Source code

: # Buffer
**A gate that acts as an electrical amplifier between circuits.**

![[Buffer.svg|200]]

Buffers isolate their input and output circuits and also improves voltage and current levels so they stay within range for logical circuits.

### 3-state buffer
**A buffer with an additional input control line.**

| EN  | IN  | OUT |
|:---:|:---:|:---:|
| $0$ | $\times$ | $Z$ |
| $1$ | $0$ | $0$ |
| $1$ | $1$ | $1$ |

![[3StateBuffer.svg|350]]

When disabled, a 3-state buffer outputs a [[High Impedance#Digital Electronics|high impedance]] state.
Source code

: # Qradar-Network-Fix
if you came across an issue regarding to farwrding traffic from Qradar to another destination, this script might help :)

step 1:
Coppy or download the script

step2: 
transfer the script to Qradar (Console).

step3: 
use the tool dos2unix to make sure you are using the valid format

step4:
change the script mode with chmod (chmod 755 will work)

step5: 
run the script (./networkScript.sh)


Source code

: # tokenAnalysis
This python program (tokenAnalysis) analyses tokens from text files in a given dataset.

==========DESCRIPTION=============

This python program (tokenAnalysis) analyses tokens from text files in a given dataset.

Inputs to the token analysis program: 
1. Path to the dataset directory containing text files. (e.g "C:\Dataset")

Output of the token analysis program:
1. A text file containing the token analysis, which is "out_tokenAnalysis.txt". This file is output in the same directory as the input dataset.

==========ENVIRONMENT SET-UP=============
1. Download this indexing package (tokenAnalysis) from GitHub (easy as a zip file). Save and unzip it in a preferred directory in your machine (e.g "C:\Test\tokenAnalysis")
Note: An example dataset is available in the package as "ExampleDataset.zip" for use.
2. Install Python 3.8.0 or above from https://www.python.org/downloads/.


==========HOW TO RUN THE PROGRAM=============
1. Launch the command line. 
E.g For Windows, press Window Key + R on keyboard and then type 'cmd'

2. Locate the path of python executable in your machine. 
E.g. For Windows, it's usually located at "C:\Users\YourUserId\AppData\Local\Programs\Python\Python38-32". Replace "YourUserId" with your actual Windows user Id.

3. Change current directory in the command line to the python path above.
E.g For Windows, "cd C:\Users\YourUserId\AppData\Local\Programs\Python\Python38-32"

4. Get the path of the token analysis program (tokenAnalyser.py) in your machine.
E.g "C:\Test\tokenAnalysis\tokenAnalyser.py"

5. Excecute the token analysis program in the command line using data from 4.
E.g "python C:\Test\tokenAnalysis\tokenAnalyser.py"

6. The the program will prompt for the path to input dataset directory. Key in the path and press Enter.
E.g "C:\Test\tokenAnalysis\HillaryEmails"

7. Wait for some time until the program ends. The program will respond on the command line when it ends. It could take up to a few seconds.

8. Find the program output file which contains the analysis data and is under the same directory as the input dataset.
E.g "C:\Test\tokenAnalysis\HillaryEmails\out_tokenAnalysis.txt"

* * *

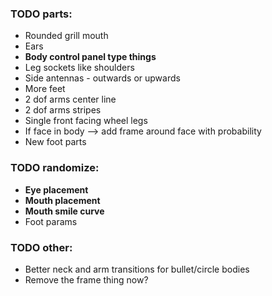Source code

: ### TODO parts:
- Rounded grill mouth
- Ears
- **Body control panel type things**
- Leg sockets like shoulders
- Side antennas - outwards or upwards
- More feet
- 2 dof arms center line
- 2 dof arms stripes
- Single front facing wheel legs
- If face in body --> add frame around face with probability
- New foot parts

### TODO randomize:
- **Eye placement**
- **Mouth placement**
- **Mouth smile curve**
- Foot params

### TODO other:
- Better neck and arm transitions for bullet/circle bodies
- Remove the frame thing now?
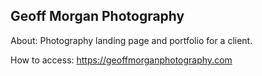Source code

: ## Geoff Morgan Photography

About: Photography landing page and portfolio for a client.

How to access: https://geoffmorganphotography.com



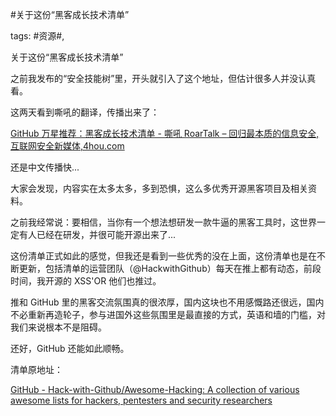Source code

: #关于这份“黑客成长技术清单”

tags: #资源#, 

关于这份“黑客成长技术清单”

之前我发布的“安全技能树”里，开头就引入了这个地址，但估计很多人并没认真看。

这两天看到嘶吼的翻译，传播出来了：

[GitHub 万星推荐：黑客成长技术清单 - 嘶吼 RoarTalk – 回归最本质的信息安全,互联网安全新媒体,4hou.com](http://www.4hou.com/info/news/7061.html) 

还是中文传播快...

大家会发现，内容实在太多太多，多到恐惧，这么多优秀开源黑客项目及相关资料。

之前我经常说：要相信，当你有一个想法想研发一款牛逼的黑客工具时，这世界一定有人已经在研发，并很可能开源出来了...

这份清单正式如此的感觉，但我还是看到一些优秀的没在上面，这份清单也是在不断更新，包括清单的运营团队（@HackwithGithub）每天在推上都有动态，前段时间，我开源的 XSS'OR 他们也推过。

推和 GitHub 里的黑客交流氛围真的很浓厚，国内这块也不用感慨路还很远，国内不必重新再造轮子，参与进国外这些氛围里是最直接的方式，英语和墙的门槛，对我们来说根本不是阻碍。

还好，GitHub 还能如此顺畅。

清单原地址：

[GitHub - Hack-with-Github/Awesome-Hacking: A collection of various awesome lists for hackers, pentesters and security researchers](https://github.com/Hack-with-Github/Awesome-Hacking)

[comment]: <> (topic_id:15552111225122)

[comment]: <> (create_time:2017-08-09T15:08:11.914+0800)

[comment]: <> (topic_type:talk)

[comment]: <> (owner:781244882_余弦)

_WORK TO COMPLETE_. Among the records above, extract exactly the lines from the line with "E.g For Windows, press" to the line with "2. Locate the", both lines included, and leave out the rest.

_ANSWER FOR THE TASK_.
E.g For Windows, press Window Key + R on keyboard and then type 'cmd'

2. Locate the path of python executable in your machine. 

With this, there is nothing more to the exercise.